A mediados de los años ochenta, el cartel obra de arte fue pasando a la simple fotografía de los espadas actuantes, como si de cantantes de rock se tratase, pero con bastante frialdad y sosería. Las empresas organizadoras de espectáculos taurinos optaron por la vía fácil y económica a la hora de anunciar los eventos, para desdicha del aficionado al coleccionismo, que pasó a reunir cromos en vez de piezas artísticas. Sólo en ocasiones especiales, o en ferias de primera categoría, se mantiene la tradición de presentar un cartel en toda regla, aunque con innovaciones un tanto atrevidas como hace últimamente la Real Maestranza de Caballería de Sevilla.

Mi amiga Casilda Eulate me ha hecho llegar el cartel que ha editado la empresa de Jerez, todo un verdadero regalo a los sentidos que nos trasladan la esencia del toreo, haciendo un homenaje a los carteles de antaño y derrochando sabor a añejo. La obra realizada por el artista alicantino Pascual de Cabo plasma a un Morante desafiante, sentado en una silla y con la pierna cruzada, en una balconada con vistas a la Colegiata como si quisiera transmitir la conquista de Jerez en su reaparición por el mes de mayo.

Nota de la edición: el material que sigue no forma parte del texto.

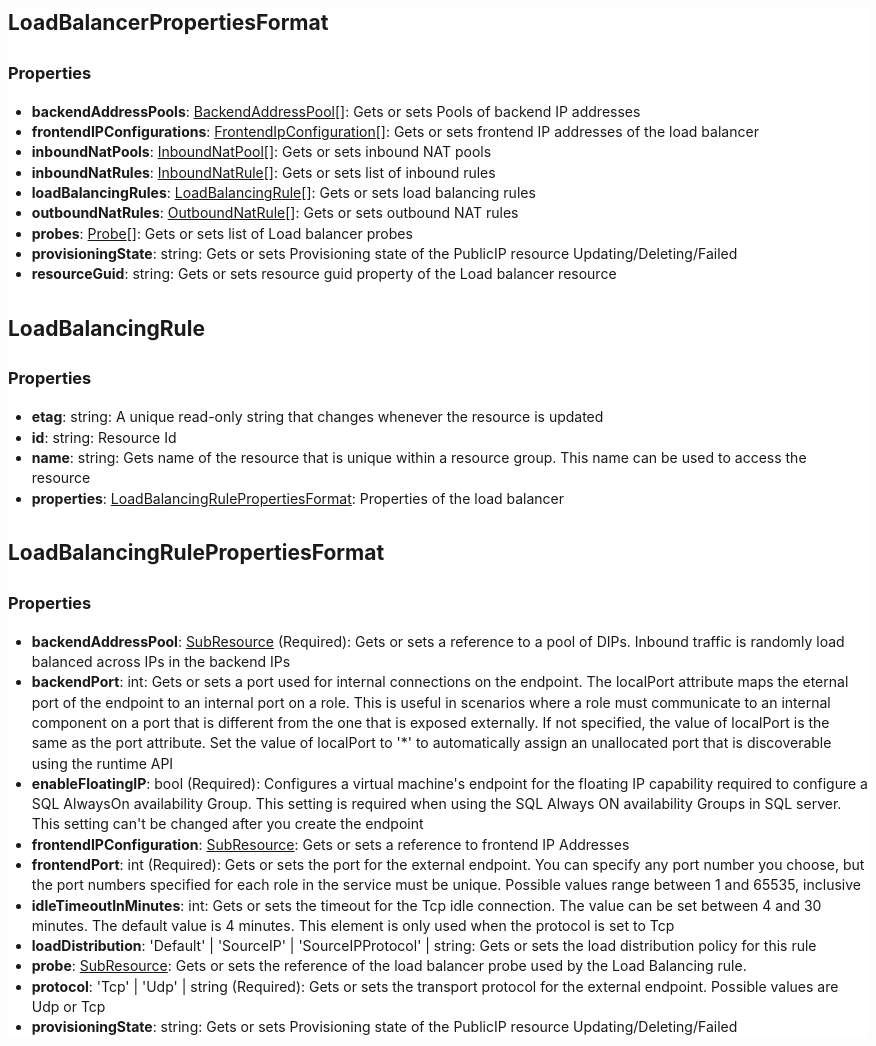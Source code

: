 ## LoadBalancerPropertiesFormat
### Properties
* **backendAddressPools**: [BackendAddressPool](#backendaddresspool)[]: Gets or sets Pools of backend IP addresses
* **frontendIPConfigurations**: [FrontendIpConfiguration](#frontendipconfiguration)[]: Gets or sets frontend IP addresses of the load balancer
* **inboundNatPools**: [InboundNatPool](#inboundnatpool)[]: Gets or sets inbound NAT pools
* **inboundNatRules**: [InboundNatRule](#inboundnatrule)[]: Gets or sets list of inbound rules
* **loadBalancingRules**: [LoadBalancingRule](#loadbalancingrule)[]: Gets or sets load balancing rules
* **outboundNatRules**: [OutboundNatRule](#outboundnatrule)[]: Gets or sets outbound NAT rules
* **probes**: [Probe](#probe)[]: Gets or sets list of Load balancer probes
* **provisioningState**: string: Gets or sets Provisioning state of the PublicIP resource Updating/Deleting/Failed
* **resourceGuid**: string: Gets or sets resource guid property of the Load balancer resource

## LoadBalancingRule
### Properties
* **etag**: string: A unique read-only string that changes whenever the resource is updated
* **id**: string: Resource Id
* **name**: string: Gets name of the resource that is unique within a resource group. This name can be used to access the resource
* **properties**: [LoadBalancingRulePropertiesFormat](#loadbalancingrulepropertiesformat): Properties of the load balancer

## LoadBalancingRulePropertiesFormat
### Properties
* **backendAddressPool**: [SubResource](#subresource) (Required): Gets or sets  a reference to a pool of DIPs. Inbound traffic is randomly load balanced across IPs in the backend IPs
* **backendPort**: int: Gets or sets a port used for internal connections on the endpoint. The localPort attribute maps the eternal port of the endpoint to an internal port on a role. This is useful in scenarios where a role must communicate to an internal component on a port that is different from the one that is exposed externally. If not specified, the value of localPort is the same as the port attribute. Set the value of localPort to '*' to automatically assign an unallocated port that is discoverable using the runtime API
* **enableFloatingIP**: bool (Required): Configures a virtual machine's endpoint for the floating IP capability required to configure a SQL AlwaysOn availability Group. This setting is required when using the SQL Always ON availability Groups in SQL server. This setting can't be changed after you create the endpoint
* **frontendIPConfiguration**: [SubResource](#subresource): Gets or sets a reference to frontend IP Addresses
* **frontendPort**: int (Required): Gets or sets the port for the external endpoint. You can specify any port number you choose, but the port numbers specified for each role in the service must be unique. Possible values range between 1 and 65535, inclusive
* **idleTimeoutInMinutes**: int: Gets or sets the timeout for the Tcp idle connection. The value can be set between 4 and 30 minutes. The default value is 4 minutes. This element is only used when the protocol is set to Tcp
* **loadDistribution**: 'Default' | 'SourceIP' | 'SourceIPProtocol' | string: Gets or sets the load distribution policy for this rule
* **probe**: [SubResource](#subresource): Gets or sets the reference of the load balancer probe used by the Load Balancing rule.
* **protocol**: 'Tcp' | 'Udp' | string (Required): Gets or sets the transport protocol for the external endpoint. Possible values are Udp or Tcp
* **provisioningState**: string: Gets or sets Provisioning state of the PublicIP resource Updating/Deleting/Failed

En El Puerto de Santa María, no hay nada que anunciar. Ni con obras pictóricas, ni con panfletos fríos. En la próxima feria no habrá toros, ni siquiera el Bombero Torero que ya se cortó la coleta, o la manguera según se mire. El estupendo pliego que tenía tintes innovadores como la prohibición de publicidad sexista, ha quedado desierto, poniéndose en marcha la maquinaria urgentemente para vomitar un apaño que remedie el desastre. Lástima que ya no veremos el emblemático anuncio coñac “Soberano, es cosa de hombres”, pues la prohibición de la publicidad sexista, y el recorte en las entradas de convite, han sido los grandes logros que se han anunciado del excelso pliego, obviando lo verdaderamente importante como es el toreo. Y rememorando la publicidad que antaño se exhibía en el coso, la igualdad siempre estuvo presente. En los burladeros, el fino “La Ina” era el protagonista, y en los vomitorios el ponche “Caballero”. Hoy día, no hubiese sido posible a no ser que alternativamente se colocaran carteles con la “poncha caballera” y la “fina el Ino”, éste sin trincar nada. Y de momento, los políticos del sexo neutro han aparcado el debate. No nos asombraríamos, si la diarrea mental de los defensores y las defensoras de la igualdad dispusieran la obligatoriedad de las corridas cremalleras. Torero, torera, torero. Vaca, toro, vaca… Y en los conciertos musicales, si los hubiera, deberían actuar músico, música, vocalisto, vocalista.

En cualquier caso ya están sonando los clarines del miedo. El señor alcalde se ha apresurado a aprobar un refrito del anterior pliego, para que vía negociación alguien se haga con la plaza, y monte a prisa y corriendo alguna que otra corrida. De momento, los únicos acontecimientos taurinos celebrados han sido las entregas de premios de las peñas. Por si acaso, el alcalde se ha placeado por las mismas con fotos incluidas, no vaya a ser que en verano se quede sin el posado con los de siempre, los que gustan de ir gratis a los toros a cambio de una paella.

Han sonado los clarines, los del miedo. Quizá sea la única música que suene este año en el coso, o el eco que llegue de Chiclana. Y como el toque de clarín es el comienzo de la batalla, la misma está servida. Esta no es otra que los guantazos que se van a dar algunos por una de las escasas entradas de gañote, haya o no haya ¡toros en El Puerto!